Data for this task:
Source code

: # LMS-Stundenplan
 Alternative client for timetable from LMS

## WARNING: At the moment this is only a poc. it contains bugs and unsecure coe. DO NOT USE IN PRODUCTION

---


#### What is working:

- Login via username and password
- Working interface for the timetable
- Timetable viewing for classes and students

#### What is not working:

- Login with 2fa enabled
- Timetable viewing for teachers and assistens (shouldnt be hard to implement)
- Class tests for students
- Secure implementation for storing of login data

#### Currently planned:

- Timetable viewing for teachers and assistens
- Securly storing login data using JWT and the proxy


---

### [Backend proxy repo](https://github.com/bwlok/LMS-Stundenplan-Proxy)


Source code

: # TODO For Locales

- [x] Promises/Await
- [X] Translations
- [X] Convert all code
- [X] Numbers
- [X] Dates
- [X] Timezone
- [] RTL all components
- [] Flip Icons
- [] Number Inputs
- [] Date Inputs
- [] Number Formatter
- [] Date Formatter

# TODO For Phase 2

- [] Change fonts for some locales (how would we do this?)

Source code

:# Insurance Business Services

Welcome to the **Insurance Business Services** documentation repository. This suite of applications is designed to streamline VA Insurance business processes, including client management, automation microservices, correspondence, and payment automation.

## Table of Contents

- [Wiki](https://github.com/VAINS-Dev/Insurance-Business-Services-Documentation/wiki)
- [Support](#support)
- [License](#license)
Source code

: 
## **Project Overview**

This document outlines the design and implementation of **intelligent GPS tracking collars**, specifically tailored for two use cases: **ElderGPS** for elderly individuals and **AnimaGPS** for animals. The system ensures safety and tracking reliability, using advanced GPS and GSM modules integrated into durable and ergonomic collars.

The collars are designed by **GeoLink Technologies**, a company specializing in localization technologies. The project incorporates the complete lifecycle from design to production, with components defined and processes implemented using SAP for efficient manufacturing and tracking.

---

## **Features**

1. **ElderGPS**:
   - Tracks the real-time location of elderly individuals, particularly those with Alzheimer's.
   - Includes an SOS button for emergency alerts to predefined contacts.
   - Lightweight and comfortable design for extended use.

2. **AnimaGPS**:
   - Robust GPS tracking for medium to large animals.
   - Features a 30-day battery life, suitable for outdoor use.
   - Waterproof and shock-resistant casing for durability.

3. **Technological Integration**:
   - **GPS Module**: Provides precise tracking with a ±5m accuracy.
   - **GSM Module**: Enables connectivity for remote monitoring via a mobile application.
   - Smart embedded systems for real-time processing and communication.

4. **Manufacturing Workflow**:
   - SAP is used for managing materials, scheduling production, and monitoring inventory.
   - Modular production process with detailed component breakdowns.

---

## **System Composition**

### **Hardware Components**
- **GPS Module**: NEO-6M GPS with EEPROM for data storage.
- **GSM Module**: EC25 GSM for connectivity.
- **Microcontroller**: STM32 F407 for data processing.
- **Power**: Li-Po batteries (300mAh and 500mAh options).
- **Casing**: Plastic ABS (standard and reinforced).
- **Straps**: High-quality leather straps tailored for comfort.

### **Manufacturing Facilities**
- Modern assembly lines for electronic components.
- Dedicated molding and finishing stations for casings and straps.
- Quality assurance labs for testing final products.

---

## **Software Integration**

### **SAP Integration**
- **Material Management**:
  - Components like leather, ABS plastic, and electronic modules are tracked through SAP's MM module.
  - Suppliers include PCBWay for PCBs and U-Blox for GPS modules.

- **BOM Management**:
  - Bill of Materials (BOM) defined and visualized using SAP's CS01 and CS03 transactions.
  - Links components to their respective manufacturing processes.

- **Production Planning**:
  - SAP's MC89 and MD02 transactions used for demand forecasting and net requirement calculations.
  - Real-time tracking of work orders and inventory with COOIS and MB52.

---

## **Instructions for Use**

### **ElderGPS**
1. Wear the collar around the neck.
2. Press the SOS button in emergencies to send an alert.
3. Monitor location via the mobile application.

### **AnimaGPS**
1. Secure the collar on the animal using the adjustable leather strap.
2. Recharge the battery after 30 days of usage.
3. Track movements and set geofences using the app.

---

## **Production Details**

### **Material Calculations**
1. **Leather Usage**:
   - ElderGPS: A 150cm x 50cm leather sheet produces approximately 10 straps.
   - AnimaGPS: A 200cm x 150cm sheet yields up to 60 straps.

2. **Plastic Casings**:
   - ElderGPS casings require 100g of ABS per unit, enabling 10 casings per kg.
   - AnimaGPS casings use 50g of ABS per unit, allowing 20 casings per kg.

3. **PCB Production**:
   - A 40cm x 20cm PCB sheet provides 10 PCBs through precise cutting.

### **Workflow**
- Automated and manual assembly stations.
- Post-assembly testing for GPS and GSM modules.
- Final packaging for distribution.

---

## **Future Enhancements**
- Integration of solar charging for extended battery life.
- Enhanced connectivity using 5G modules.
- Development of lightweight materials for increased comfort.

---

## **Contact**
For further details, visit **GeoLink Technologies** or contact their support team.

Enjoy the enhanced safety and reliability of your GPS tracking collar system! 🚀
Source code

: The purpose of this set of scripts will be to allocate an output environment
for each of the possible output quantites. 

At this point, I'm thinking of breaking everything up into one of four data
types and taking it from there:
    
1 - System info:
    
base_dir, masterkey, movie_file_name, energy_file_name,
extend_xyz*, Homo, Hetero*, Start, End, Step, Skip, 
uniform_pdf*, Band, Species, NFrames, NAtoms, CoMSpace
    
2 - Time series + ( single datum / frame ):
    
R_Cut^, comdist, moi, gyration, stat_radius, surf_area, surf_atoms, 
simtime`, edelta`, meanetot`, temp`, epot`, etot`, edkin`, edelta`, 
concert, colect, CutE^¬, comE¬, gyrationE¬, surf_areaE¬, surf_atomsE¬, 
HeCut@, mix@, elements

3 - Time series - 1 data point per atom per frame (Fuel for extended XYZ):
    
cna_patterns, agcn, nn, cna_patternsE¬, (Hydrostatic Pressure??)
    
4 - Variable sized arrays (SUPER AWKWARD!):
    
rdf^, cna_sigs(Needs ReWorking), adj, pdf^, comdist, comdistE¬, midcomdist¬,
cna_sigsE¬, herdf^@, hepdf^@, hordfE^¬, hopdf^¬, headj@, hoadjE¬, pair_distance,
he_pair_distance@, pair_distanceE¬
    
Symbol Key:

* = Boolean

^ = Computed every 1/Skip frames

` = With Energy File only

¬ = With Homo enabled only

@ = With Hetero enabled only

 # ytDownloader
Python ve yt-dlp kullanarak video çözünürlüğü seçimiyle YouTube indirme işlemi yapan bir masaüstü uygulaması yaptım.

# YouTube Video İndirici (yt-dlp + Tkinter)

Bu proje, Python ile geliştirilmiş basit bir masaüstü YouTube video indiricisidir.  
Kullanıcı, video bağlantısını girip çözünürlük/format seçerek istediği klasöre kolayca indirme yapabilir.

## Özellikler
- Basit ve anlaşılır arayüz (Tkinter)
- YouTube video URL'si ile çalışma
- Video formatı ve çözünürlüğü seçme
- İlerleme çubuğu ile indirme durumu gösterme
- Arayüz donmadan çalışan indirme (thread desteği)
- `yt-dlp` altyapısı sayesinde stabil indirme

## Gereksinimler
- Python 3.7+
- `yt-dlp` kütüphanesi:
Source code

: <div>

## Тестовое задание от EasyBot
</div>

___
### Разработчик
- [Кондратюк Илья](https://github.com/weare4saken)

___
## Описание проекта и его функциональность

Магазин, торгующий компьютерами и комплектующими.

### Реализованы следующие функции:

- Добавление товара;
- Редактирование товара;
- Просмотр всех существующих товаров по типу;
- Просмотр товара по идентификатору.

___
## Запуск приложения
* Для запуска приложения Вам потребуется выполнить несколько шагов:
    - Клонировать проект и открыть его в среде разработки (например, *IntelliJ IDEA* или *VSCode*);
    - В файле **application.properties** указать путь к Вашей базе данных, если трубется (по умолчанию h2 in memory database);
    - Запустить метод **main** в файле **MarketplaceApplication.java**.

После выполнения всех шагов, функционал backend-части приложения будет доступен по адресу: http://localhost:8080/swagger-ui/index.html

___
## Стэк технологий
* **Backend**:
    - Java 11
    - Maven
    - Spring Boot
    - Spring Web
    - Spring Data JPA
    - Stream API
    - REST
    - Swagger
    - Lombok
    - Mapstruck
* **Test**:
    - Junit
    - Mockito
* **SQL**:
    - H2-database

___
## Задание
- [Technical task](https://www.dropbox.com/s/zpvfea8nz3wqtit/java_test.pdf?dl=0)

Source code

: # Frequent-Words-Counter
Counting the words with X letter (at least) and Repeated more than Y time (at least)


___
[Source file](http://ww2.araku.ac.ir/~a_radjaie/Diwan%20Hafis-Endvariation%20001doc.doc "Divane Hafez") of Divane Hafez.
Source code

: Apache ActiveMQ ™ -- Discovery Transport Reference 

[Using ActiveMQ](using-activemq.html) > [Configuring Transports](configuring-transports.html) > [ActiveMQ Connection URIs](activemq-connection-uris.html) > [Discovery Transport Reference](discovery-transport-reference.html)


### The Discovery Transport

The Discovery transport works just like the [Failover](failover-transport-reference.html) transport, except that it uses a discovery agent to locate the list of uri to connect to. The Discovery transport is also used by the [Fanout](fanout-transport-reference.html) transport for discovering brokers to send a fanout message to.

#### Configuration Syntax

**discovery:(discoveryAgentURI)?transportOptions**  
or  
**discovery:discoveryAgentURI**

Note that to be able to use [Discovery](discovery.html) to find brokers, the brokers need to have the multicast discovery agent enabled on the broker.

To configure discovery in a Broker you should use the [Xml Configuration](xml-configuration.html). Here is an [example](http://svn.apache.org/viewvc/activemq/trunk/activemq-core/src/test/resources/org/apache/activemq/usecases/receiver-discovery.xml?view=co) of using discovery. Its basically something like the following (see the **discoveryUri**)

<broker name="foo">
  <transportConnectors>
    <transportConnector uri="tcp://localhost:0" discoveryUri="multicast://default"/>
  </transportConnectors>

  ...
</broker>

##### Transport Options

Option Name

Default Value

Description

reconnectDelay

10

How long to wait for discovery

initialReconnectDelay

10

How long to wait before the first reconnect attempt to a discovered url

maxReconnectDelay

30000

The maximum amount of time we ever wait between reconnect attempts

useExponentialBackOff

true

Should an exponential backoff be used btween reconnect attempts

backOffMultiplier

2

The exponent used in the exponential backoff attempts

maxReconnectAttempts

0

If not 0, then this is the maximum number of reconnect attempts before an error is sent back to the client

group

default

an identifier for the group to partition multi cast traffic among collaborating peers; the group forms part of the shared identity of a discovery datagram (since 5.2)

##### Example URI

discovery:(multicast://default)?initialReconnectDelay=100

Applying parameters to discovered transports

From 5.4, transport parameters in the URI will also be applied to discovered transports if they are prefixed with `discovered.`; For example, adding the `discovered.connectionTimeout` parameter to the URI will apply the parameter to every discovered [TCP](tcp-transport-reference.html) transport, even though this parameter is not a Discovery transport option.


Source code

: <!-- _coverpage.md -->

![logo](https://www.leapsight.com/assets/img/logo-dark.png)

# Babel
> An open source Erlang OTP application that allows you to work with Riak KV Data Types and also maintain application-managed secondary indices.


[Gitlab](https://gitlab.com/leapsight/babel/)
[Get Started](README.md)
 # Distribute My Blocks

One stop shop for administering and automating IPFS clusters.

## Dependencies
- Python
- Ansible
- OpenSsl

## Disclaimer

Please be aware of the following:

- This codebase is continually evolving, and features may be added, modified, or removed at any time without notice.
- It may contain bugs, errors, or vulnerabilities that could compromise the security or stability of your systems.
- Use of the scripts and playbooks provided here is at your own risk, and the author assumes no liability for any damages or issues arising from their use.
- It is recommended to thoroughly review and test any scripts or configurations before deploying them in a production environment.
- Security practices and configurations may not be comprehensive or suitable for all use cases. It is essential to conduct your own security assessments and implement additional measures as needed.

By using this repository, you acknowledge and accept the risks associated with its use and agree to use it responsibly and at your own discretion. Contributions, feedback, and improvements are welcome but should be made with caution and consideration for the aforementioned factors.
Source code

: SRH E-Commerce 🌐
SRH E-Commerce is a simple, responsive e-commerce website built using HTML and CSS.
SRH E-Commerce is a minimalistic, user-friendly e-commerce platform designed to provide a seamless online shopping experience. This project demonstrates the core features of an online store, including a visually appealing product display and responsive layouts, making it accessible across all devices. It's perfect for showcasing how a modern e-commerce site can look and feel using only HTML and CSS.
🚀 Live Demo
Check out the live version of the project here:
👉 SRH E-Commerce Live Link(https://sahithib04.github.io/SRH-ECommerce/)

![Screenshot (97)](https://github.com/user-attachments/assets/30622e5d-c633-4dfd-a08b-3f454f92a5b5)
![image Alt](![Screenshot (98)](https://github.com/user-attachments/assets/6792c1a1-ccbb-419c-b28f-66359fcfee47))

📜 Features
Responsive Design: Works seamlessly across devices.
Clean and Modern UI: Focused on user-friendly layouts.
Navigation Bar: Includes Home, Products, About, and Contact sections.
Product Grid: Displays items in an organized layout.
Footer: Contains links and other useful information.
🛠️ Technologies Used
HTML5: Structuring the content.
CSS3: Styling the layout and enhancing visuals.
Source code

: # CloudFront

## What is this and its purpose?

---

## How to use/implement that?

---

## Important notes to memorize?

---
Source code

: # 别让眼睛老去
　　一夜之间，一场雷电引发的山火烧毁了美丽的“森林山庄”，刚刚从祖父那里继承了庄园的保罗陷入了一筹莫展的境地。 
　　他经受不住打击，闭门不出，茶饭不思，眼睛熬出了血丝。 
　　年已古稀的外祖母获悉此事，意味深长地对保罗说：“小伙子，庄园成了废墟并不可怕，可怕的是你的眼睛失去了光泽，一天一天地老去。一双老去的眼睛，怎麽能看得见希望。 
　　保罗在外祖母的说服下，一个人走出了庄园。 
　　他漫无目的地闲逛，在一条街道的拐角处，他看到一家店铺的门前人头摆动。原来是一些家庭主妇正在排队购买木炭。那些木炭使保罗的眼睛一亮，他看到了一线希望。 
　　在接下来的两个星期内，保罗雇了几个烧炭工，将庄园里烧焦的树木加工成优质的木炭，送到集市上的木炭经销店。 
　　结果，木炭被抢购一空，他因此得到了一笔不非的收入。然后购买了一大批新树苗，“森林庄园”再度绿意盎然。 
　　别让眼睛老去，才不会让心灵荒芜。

What you are asked to do:
Which lines run from the one holding "## WARNING: At" through the one holding "## **Features**" in the records above? Repeat them exactly, both included, and nothing more.

Exercise response:
## WARNING: At the moment this is only a poc. it contains bugs and unsecure coe. DO NOT USE IN PRODUCTION

---


#### What is working:

- Login via username and password
- Working interface for the timetable
- Timetable viewing for classes and students

#### What is not working:

- Login with 2fa enabled
- Timetable viewing for teachers and assistens (shouldnt be hard to implement)
- Class tests for students
- Secure implementation for storing of login data

#### Currently planned:

- Timetable viewing for teachers and assistens
- Securly storing login data using JWT and the proxy


---

### [Backend proxy repo](https://github.com/bwlok/LMS-Stundenplan-Proxy)


Source code

: # TODO For Locales

- [x] Promises/Await
- [X] Translations
- [X] Convert all code
- [X] Numbers
- [X] Dates
- [X] Timezone
- [] RTL all components
- [] Flip Icons
- [] Number Inputs
- [] Date Inputs
- [] Number Formatter
- [] Date Formatter

# TODO For Phase 2

- [] Change fonts for some locales (how would we do this?)

Source code

:# Insurance Business Services

Welcome to the **Insurance Business Services** documentation repository. This suite of applications is designed to streamline VA Insurance business processes, including client management, automation microservices, correspondence, and payment automation.

## Table of Contents

- [Wiki](https://github.com/VAINS-Dev/Insurance-Business-Services-Documentation/wiki)
- [Support](#support)
- [License](#license)
Source code

: 
## **Project Overview**

This document outlines the design and implementation of **intelligent GPS tracking collars**, specifically tailored for two use cases: **ElderGPS** for elderly individuals and **AnimaGPS** for animals. The system ensures safety and tracking reliability, using advanced GPS and GSM modules integrated into durable and ergonomic collars.

The collars are designed by **GeoLink Technologies**, a company specializing in localization technologies. The project incorporates the complete lifecycle from design to production, with components defined and processes implemented using SAP for efficient manufacturing and tracking.

---

## **Features**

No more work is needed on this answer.